Closing is anticipated in the first quarter of 2012, subject to shareholder approval. Regulatory approvals have already been obtained.

99 Cents is a City of Commerce, Calif.-based operator of extreme value retail stores.

SunCoke firms OID

SunCoke Energy firmed the original issue discount on its $30 million incremental term loan B due July 2018 at 98, the low end of talk of 97½ to 98, and moved up the commitment deadline to 1 p.m. ET from 3 p.m. ET on Tuesday, according to a market source.

Pricing on the loan matches existing term loan pricing at Libor plus 300 bps with a 1% Libor floor, however, the existing loan was sold at a discount of 99½ when done in July.

J.P. Morgan Securities LLC is the lead bank on the deal that will be used for general corporate purposes.

SunCoke is a Lisle, Ill.-based producer of metallurgical coke.

Milk revises deal

Milk Specialties made a number of changes to its credit facility, including lowering the size and lifting pricing, and is expecting to allocate the transaction sometime next week, a market source told Prospect News.

Under the revisions, the company's first-lien term loan (B2/B+) is now sized at $125 million, down from $145 million, and pricing is Libor plus 700 bps with a 1.5% Libor floor and an original issue discount of 97, versus initial talk of Libor plus 650 bps with a 1.5% floor and a discount of 97 to 98, the source said.

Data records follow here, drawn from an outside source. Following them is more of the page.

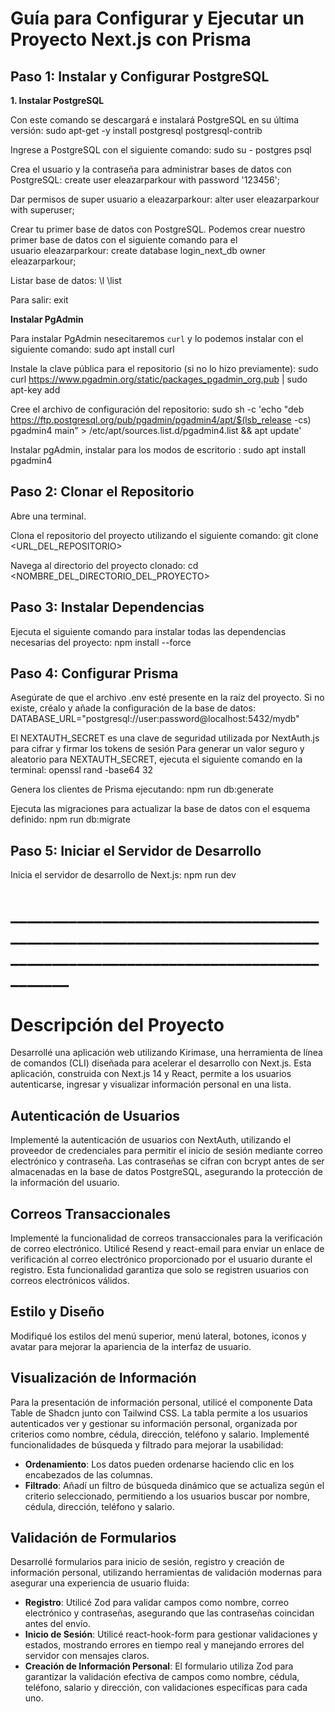 # Guía para Configurar y Ejecutar un Proyecto Next.js con Prisma

## Paso 1: Instalar y Configurar PostgreSQL

**1. Instalar PostgreSQL**

Con este comando se descargará e instalará PostgreSQL en su última versión:
sudo apt-get -y install postgresql postgresql-contrib

Ingrese a PostgreSQL con el siguiente comando:
sudo su - postgres
psql

Crea el usuario y la contraseña para administrar bases de datos con PostgreSQL:
create user eleazarparkour with password '123456';

Dar permisos de super usuario a eleazarparkour:
alter user eleazarparkour with superuser;

Crear tu primer base de datos con PostgreSQL.
Podemos crear nuestro primer base de datos con el siguiente comando para el usuario eleazarparkour:
create database login_next_db owner eleazarparkour;

Listar base de datos:
\l
\list

Para salir:
exit

**Instalar PgAdmin**

Para instalar PgAdmin nesecitaremos `curl` y lo podemos instalar con el siguiente comando:
sudo apt install curl

Instale la clave pública para el repositorio (si no lo hizo previamente):
sudo curl https://www.pgadmin.org/static/packages_pgadmin_org.pub | sudo apt-key add

Cree el archivo de configuración del repositorio:
sudo sh -c 'echo "deb https://ftp.postgresql.org/pub/pgadmin/pgadmin4/apt/$(lsb_release -cs) pgadmin4 main" > /etc/apt/sources.list.d/pgadmin4.list && apt update'


Instalar pgAdmin, instalar para los modos de escritorio :
sudo apt install pgadmin4

## Paso 2: Clonar el Repositorio

Abre una terminal.

Clona el repositorio del proyecto utilizando el siguiente comando:
git clone <URL_DEL_REPOSITORIO>

Navega al directorio del proyecto clonado:
cd <NOMBRE_DEL_DIRECTORIO_DEL_PROYECTO>

## Paso 3: Instalar Dependencias
Ejecuta el siguiente comando para instalar todas las dependencias necesarias del proyecto:
npm install --force

## Paso 4: Configurar Prisma
Asegúrate de que el archivo .env esté presente en la raíz del proyecto. Si no existe, créalo y añade la configuración de la base de datos:
DATABASE_URL="postgresql://user:password@localhost:5432/mydb"

El NEXTAUTH_SECRET es una clave de seguridad utilizada por NextAuth.js para cifrar y firmar los tokens de sesión Para generar un valor seguro y aleatorio para NEXTAUTH_SECRET, ejecuta el siguiente comando en la terminal:
openssl rand -base64 32

Genera los clientes de Prisma ejecutando:
npm run db:generate

Ejecuta las migraciones para actualizar la base de datos con el esquema definido:
npm run db:migrate

## Paso 5: Iniciar el Servidor de Desarrollo
Inicia el servidor de desarrollo de Next.js:
npm run dev

# ______________________________________________________________________________________________________________________

# Descripción del Proyecto

Desarrollé una aplicación web utilizando Kirimase, una herramienta de línea de comandos (CLI) diseñada para acelerar el desarrollo con Next.js. Esta aplicación, construida con Next.js 14 y React, permite a los usuarios autenticarse, ingresar y visualizar información personal en una lista.

## Autenticación de Usuarios

Implementé la autenticación de usuarios con NextAuth, utilizando el proveedor de credenciales para permitir el inicio de sesión mediante correo electrónico y contraseña. Las contraseñas se cifran con bcrypt antes de ser almacenadas en la base de datos PostgreSQL, asegurando la protección de la información del usuario.

## Correos Transaccionales

Implementé la funcionalidad de correos transaccionales para la verificación de correo electrónico. Utilicé Resend y react-email para enviar un enlace de verificación al correo electrónico proporcionado por el usuario durante el registro. Esta funcionalidad garantiza que solo se registren usuarios con correos electrónicos válidos.

## Estilo y Diseño

Modifiqué los estilos del menú superior, menú lateral, botones, iconos y avatar para mejorar la apariencia de la interfaz de usuario.

## Visualización de Información

Para la presentación de información personal, utilicé el componente Data Table de Shadcn junto con Tailwind CSS. La tabla permite a los usuarios autenticados ver y gestionar su información personal, organizada por criterios como nombre, cédula, dirección, teléfono y salario. Implementé funcionalidades de búsqueda y filtrado para mejorar la usabilidad:

- **Ordenamiento**: Los datos pueden ordenarse haciendo clic en los encabezados de las columnas.
- **Filtrado**: Añadí un filtro de búsqueda dinámico que se actualiza según el criterio seleccionado, permitiendo a los usuarios buscar por nombre, cédula, dirección, teléfono y salario.

## Validación de Formularios

Desarrollé formularios para inicio de sesión, registro y creación de información personal, utilizando herramientas de validación modernas para asegurar una experiencia de usuario fluida:

- **Registro**: Utilicé Zod para validar campos como nombre, correo electrónico y contraseñas, asegurando que las contraseñas coincidan antes del envío.
- **Inicio de Sesión**: Utilicé react-hook-form para gestionar validaciones y estados, mostrando errores en tiempo real y manejando errores del servidor con mensajes claros.
- **Creación de Información Personal**: El formulario utiliza Zod para garantizar la validación efectiva de campos como nombre, cédula, teléfono, salario y dirección, con validaciones específicas para cada uno.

Also, the $60 million second-lien term loan (CCC+) is now priced at Libor plus 1,300 bps with a 1.5% floor and a discount of 96, compared to earlier talk of Libor plus 1,050 bps with a 1.5% floor and a discount of 96 to 97, the source remarked. The tranche is still non-callable for one year, then at 102 in year two and 101 in year three.

Milk getting revolver

Milk Specialties' $220 million credit facility, down from $240 million, continues to provide for a $35 million revolver (B2/B+)

RBC Capital Markets LLC is the lead bank on the deal that will be used to help fund the acquisition of the company by HM Capital from Stonehenge Partners Inc.

As a result of the downsizing to the first-lien term loan, $20 million of additional equity will be used for the buyout.

Milk Specialties is a Carpentersville, Ill.-based manufacturer of nutrition products.

Lightower nets interest

Lightower Fiber Networks' $150 million incremental term loan A was oversubscribed at talk of Libor plus 450 bps with no Libor floor before Wednesday's official commitment deadline hit, according to sources.

"Good mix of banks, finance companies in deal. Still have guys coming in and may extend deadline for those few who needed it," one source added.

GE Capital Markets and SunTrust Robinson Humphrey Inc. are the lead banks on the loan that will be used to fund a dividend payment.

With this new deal, pricing on the company's existing revolver and term loan A is being increased to Libor plus 450 bps from Libor plus 300 bps, to match that of the incremental debt.

Lightower Fiber Networks, a Boxborough, Mass.-based metro fiber network and bandwidth service provider, hopes to close on the new loan by year-end.